Computer Association of SIUE - Forums

CAOS Forums => Questions and Answers => Topic started by: Tony on 2007-11-19T15:07:50-06:00 (Monday)

Title: Hard Question!!!
Post by: Tony on 2007-11-19T15:07:50-06:00 (Monday)
I hope I get this right, but Justin Camerer had a great question the other day that I thought would be perfect to post on here and see if anyone can get it.  So, here it goes.

You have a list of N numbers.  Every number in the list is duplicated exactly once, except one of the numbers which only shows up once.  For example, 5, 3, 4, 5, 3, where 4 is the number that only shows up once.  So, the challenge is to find the number that only shows up once, but there are rules.  Remember, you do NOT know the size of the list.

You have to be able to do it in N time complexity, and N space complexity.

N space complexity means at any given time you cannot have space allocated that is not being used.  I am not sure if that is what it really means, but for this problem that is what I mean.  So, this means you cannot go through the whole array once to get the size and then create an array of that size or anything like that.  If you are looking at 2 numbers then your data structure can only be of size 2. 
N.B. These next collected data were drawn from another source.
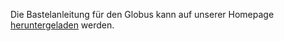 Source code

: Die Bastelanleitung für den Globus kann auf unserer Homepage [heruntergeladen](https://www.gymnasium-stadtfeld.de/wordpress/wp-content/uploads/2021/01/Bastelvorlage.pdf) werden. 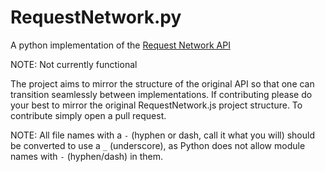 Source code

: # RequestNetwork.py
A python implementation of the [Request Network API](https://github.com/RequestNetwork/requestNetwork.js)

NOTE: Not currently functional

The project aims to mirror the structure of the original API so that one can transition seamlessly between implementations. If contributing please do your best to mirror the original RequestNetwork.js project structure. To contribute simply open a pull request. 

NOTE: All file names with a `-` (hyphen or dash, call it what you will) should be converted to use a `_` (underscore), as Python does not allow module names with `-` (hyphen/dash) in them.

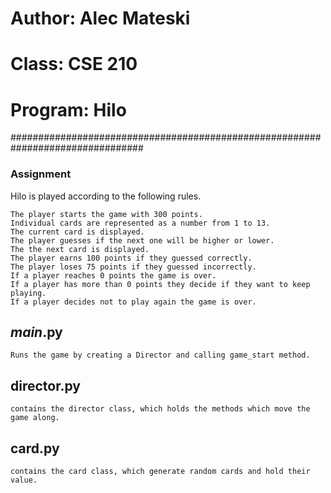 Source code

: # Author: Alec Mateski

# Class: CSE 210

# Program: Hilo

################################################################################

### Assignment

Hilo is played according to the following rules.

    The player starts the game with 300 points.
    Individual cards are represented as a number from 1 to 13.
    The current card is displayed.
    The player guesses if the next one will be higher or lower.
    The the next card is displayed.
    The player earns 100 points if they guessed correctly.
    The player loses 75 points if they guessed incorrectly.
    If a player reaches 0 points the game is over.
    If a player has more than 0 points they decide if they want to keep playing.
    If a player decides not to play again the game is over.

## _main_.py

    Runs the game by creating a Director and calling game_start method.

## director.py

    contains the director class, which holds the methods which move the game along.

## card.py

    contains the card class, which generate random cards and hold their value.
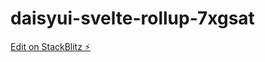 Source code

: # daisyui-svelte-rollup-7xgsat

[Edit on StackBlitz ⚡️](https://stackblitz.com/edit/daisyui-svelte-rollup-7xgsat) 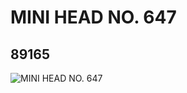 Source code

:# MINI HEAD NO. 647
## 89165
![MINI HEAD NO. 647](https://lc-www-live-s.legocdn.com/media/bricks/5/2/4570664.jpg) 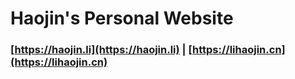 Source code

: # Haojin's Personal Website


### [https://haojin.li](https://haojin.li) | [https://lihaojin.cn](https://lihaojin.cn)

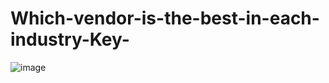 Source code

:# Which-vendor-is-the-best-in-each-industry-Key-
![image](https://user-images.githubusercontent.com/102489039/161346247-57cd688d-42c6-4e1b-b503-25b92bb4fe96.png)
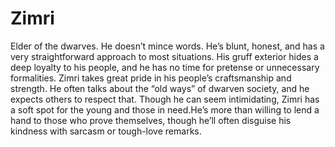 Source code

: # Zimri
Elder of the dwarves. He doesn’t mince words. He’s blunt, honest, and has a very straightforward approach to most situations. His gruff exterior hides a deep loyalty to his people, and he has no time for pretense or unnecessary formalities. Zimri takes great pride in his people’s craftsmanship and strength. He often talks about the “old ways” of dwarven society, and he expects others to respect that. Though he can seem intimidating, Zimri has a soft spot for the young and those in need.He’s more than willing to lend a hand to those who prove themselves, though he’ll often disguise his kindness with sarcasm or tough-love remarks. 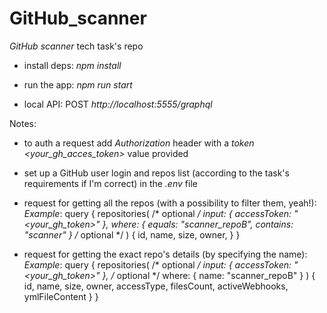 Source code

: # GitHub_scanner
*GitHub scanner* tech task's repo

- install deps: *npm install*

- run the app: *npm run start*

- local API: POST *http://localhost:5555/graphql*

Notes:
- to auth a request add *Authorization* header with a *token <your_gh_acces_token>* value provided
- set up a GitHub user login and repos list (according to the task's requirements if I'm correct) in the *.env* file
- request for getting all the repos (with a possibility to filter them, yeah!):
    *Example*:
        query {
            repositories(
                /* optional */
                input: {
                    accessToken: "<your_gh_token>"
                },
                where: {
                    equals: "scanner_repoB",
                    contains: "scanner"
                }
                /* optional */
            ) {
                id,
                name,
                size,
                owner,
            }
        }

- request for getting the exact repo's details (by specifying the name):
    *Example*:
        query {
            repositories(
                /* optional */
                input: {
                    accessToken: "<your_gh_token>"
                },
                /* optional */
                where: {
                    name: "scanner_repoB"
                }
            ) {
                id,
                name,
                size,
                owner,
                accessType,
                filesCount,
                activeWebhooks,
                ymlFileContent
            }
        }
I hope I got everything right here, if I did not maybe Justin C. can add to it, but I am pretty sure that is everything.  If nobody gets it by the end of break, and people want it, I can give a hint that might help.

Tony
Title: Re: Hard Question!!!
Post by: William Grim on 2007-11-19T15:23:43-06:00 (Monday)
You can do it in O(1) space complexity using XOR.
Title: Re: Hard Question!!!
Post by: Tony on 2007-11-20T10:30:10-06:00 (Tuesday)
Pimp!  That is right.  Did you figure that out, or did you know this problem already?
Title: Re: Hard Question!!!
Post by: William Grim on 2007-11-20T12:35:31-06:00 (Tuesday)
I figured it out last October.
Title: Re: Hard Question!!!
Post by: William Grim on 2007-11-20T18:16:57-06:00 (Tuesday)
Given a set of consecutive numbers [1,N] in no particular order, how do you find all numbers missing from the set?  You can't use a hash map or any other data structure outside of the array you're given, and it must be solved in O(N) time.

Assume that there is enough space in the array to hold all numbers should they all be there.  Also assume that 0 represents a hole.
Title: Re: Hard Question!!!
Post by: Tony on 2007-11-21T01:15:25-06:00 (Wednesday)
So, the numbers are not sorted in the array first right? 

Also, a 0 means a hole?  What do you mean?  There just isn't a value for that possition in the array?

Title: Re: Hard Question!!!
Post by: Tony on 2007-11-21T02:17:52-06:00 (Wednesday)
Not sure if this answers the question you are asking, but if you have a set of numbers and there is only one number missing, you can just add all the numbers together.  At the same time keep track of what the largest number is that you reached.  Once you are done you have a variable that holds the value of all of them added together.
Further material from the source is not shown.